Ryan’s parents were both from Limerick – his father was an artist and poet, his mother an architect. His parents separated, and though young William grew up in Limerick, he spent a lot of time in London, California and Saudi Arabia. He recalls his mother and stepfather getting arrested in Saudi Arabia when he was just 11. Their crime? Venturing into a port. “Women aren’t allowed into the ports – who knew?”

He went to St Gerard’s in Bray and Glenstal Abbey in Limerick, then “stumbled” into law at Trinity College. When he graduated, he did what many self-respecting young Irish job-seekers did in the 1980s – he bought a one-way ticket to London, where he quickly found gainful employment, not as a barman or a brickie, but as a barrister.

“At the time it seemed like a good thing.
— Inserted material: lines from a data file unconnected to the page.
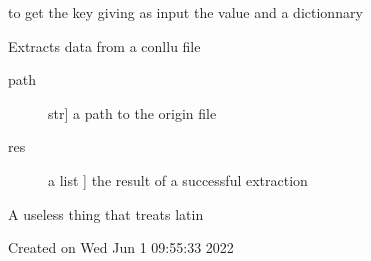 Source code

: \documentclass[letterpaper,10pt,english]{sphinxmanual}
\begin{document}
\begin{fulllineitems}
\label{\detokenize{index:conllu_utilities.GetKey}}
\sphinxAtStartPar
to get the key giving as input the value and a dictionnary

\end{fulllineitems}


\begin{fulllineitems}
\label{\detokenize{index:conllu_utilities.extract_conllu}}
\sphinxAtStartPar
Extracts data from a conllu file
\begin{description}
\item[{path}] \leavevmode{[}str{]}
\sphinxAtStartPar
a path to the origin file

\end{description}
\begin{description}
\item[{res}] \leavevmode{[}a list {]}
\sphinxAtStartPar
the result of a successful extraction

\end{description}

\end{fulllineitems}


\begin{fulllineitems}
\label{\detokenize{index:conllu_utilities.word_2_phoneme_lat}}
\sphinxAtStartPar
A useless thing that treats latin

\end{fulllineitems}

\label{\detokenize{index:module-0}}
\sphinxAtStartPar
Created on Wed Jun  1 09:55:33 2022
\end{document}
Rumpole of the Bailey was on the TV, so it looked like a nice cushy life with lots of claret and port. But it wasn’t really for me. But I did end up as an in-house lawyer, through one of those networks at the time where one Irish person would get into a firm, and suddenly a whole pile of others would get in.” He now lives in west London with his wife Joanne, from Tipperary, and they have an 11-month-old son, Alexander. There was a time when the couple were considering buying a home in Limerick or Tipp and moving back, but after seeing the mess Ireland got into, they decided to stay put.

He made an altogether different and perhaps even riskier gamble: giving up his job as a high-flying lawyer to concentrate on writing full-time.

“I quite enjoyed being a lawyer in the City, but I was always writing something on my own. And I had a bit of money put aside, so I thought I’d give it a go.”

Happily for Ryan, the critical response to his work has been largely positive, and he’s grateful that readers have embraced his serial detective enough to warrant a third book in the series.

“At the end of the day, I’m trying to be a professional writer, and I want to produce something that sells. It looks like this is a character that people like and would like to see more of, and I’m happy to give them what they want.”